Near the end of the concert, Mr. Le Bon turned serious again as he introduced “Save a Prayer,” a ballad about a one-night stand. Eagles of Death Metal had performed it with Duran Duran in October, and played it at the Bataclan in Paris before the Nov. 13 terrorist massacre there. Mr. Le Bon said that the song should “stand as a beacon to show that music is a way of bringing people together, that people are good and that we will not live in fear.”

But no one comes to a Duran Duran show for profundities. Peppy, silly hits like “Rio” and “Hungry Like the Wolf” had the Brooklyn audience dancing and singing along, ignoring some scratchy edges in Mr. Le Bon’s voice. Decades later, the band is still aiming songs toward the dance floor, using a pumping EDM beat for “Last Night in the City” and testing a disco revival with “Danceophobia”; the guest performers on those tracks, Kiesza (singing) and Lindsay Lohan (speaking) respectively, joined the band onstage.

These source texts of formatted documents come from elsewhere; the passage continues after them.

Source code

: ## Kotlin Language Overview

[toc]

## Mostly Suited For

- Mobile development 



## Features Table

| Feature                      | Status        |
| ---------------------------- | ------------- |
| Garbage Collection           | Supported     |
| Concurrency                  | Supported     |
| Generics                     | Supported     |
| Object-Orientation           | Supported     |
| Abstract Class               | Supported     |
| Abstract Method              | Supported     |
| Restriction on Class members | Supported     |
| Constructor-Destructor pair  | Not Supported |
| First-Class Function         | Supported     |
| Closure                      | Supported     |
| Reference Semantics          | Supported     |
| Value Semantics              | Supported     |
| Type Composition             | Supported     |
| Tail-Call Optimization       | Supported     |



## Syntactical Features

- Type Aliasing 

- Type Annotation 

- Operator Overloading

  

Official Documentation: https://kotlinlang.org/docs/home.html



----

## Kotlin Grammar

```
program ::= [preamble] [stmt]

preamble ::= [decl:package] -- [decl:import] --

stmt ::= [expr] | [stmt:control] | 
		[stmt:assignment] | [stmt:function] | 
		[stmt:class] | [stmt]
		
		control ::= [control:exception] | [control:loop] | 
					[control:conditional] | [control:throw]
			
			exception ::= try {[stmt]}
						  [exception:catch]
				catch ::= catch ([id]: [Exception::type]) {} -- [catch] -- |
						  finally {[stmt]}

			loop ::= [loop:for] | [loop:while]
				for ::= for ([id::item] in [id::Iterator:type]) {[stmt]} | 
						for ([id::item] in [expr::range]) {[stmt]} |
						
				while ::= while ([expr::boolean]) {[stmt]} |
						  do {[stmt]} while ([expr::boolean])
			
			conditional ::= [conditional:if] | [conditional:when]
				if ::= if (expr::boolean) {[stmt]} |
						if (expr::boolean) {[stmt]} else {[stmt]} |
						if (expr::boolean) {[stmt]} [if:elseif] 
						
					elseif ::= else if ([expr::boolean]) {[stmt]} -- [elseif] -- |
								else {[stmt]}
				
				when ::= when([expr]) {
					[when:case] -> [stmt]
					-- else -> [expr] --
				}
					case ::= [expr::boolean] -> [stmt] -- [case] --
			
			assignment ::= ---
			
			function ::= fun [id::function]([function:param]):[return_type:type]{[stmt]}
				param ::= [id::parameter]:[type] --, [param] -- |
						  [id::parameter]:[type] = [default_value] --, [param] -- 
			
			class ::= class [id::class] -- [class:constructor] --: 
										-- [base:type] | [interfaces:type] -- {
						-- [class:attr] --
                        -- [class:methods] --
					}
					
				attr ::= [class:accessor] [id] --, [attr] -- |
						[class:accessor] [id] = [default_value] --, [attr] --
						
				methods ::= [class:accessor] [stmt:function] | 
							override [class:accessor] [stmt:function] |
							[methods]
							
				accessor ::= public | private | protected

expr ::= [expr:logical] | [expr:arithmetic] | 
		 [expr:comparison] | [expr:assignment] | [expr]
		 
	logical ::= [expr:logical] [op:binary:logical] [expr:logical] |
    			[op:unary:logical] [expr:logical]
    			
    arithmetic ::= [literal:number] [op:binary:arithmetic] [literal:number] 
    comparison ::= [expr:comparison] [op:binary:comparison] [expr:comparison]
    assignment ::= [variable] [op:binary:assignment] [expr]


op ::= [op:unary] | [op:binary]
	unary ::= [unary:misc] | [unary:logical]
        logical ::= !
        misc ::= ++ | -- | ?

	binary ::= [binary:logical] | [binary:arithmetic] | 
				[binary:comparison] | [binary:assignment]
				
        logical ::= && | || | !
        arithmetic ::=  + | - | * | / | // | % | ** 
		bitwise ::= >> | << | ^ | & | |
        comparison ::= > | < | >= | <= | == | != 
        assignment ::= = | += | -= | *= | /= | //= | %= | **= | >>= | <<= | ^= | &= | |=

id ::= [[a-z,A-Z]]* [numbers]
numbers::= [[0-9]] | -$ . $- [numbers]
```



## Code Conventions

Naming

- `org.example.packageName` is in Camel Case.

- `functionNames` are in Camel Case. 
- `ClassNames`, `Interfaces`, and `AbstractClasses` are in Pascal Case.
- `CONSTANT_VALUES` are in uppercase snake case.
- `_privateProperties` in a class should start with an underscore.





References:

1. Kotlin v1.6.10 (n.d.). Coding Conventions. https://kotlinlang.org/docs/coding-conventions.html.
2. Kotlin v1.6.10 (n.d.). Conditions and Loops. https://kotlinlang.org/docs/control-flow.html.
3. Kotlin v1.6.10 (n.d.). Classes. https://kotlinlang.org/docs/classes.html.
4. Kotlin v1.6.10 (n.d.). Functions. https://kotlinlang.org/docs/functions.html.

For a British synth-pop band, Duran Duran has a surprisingly strong affinity for funk, one thing that has made its songs durable. It shared the bill at Barclays with Chic, led by the guitarist, songwriter, producer and longtime Duran Duran collaborator Nile Rodgers; he joined Duran Duran for “Notorious” and a 2015 song, “Pressure Off.” Chic performed its disco-era hits along with songs that Mr. Rodgers wrote and produced for Diana Ross, David Bowie and Sister Sledge. Along with the celebratory lyrics and cunning hooks, one component gleamed anew: Mr. Rodgers’s rhythm guitar. Scrubbing, tickling, spreading thick jazz harmonies or jabbing hints of the blues, it was structure as sheer elation.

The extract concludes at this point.